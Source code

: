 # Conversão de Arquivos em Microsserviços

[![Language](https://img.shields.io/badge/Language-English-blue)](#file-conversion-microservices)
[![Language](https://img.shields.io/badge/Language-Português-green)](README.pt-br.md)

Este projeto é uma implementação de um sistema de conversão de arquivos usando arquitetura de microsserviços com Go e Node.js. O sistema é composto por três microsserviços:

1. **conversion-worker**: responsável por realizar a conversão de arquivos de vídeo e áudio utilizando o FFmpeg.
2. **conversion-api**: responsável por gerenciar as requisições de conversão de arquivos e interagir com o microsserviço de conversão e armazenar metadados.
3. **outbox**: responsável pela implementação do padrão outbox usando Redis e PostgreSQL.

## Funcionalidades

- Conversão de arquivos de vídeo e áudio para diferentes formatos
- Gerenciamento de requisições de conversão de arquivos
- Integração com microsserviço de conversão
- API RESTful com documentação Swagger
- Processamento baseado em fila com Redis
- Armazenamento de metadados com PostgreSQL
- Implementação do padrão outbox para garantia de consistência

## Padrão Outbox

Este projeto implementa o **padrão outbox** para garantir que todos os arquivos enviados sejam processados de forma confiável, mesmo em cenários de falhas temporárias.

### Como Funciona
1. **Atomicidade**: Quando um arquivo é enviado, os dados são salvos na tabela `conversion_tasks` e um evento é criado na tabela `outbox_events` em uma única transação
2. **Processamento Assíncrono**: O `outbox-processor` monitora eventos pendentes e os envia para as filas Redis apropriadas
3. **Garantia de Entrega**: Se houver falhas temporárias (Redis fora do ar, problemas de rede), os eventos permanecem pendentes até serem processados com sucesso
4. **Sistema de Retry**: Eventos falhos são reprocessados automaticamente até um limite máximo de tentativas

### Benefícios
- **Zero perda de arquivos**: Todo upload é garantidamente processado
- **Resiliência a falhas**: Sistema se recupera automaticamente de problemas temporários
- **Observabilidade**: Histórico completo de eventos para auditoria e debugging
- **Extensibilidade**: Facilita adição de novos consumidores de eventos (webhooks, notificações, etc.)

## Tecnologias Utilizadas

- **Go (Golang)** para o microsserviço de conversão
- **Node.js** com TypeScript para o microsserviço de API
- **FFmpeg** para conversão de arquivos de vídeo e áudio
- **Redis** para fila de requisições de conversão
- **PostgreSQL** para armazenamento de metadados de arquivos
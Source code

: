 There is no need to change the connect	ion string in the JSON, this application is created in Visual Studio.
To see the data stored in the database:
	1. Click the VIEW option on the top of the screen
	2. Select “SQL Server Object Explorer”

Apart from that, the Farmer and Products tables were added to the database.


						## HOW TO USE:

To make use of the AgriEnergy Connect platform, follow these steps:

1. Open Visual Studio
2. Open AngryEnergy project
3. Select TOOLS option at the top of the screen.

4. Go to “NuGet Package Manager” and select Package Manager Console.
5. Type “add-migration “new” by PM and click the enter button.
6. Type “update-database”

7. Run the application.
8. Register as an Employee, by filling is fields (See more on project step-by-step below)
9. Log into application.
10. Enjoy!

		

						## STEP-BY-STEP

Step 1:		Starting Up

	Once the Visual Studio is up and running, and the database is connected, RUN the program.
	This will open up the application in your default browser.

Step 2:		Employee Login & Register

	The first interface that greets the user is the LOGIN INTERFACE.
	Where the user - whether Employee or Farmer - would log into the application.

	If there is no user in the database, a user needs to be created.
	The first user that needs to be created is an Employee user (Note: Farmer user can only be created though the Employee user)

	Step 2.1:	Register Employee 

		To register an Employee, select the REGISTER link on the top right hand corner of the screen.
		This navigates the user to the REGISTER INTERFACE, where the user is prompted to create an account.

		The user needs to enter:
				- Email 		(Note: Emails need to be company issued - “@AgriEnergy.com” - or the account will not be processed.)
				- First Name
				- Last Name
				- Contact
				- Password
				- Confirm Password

## What you have to do
The required output is the exact run of lines from the one with "The user needs" through the final line of the entries.

## Answer for this exercise
		The user needs to enter:
				- Email 		(Note: Emails need to be company issued - “@AgriEnergy.com” - or the account will not be processed.)
				- First Name
				- Last Name
				- Contact
				- Password
				- Confirm Password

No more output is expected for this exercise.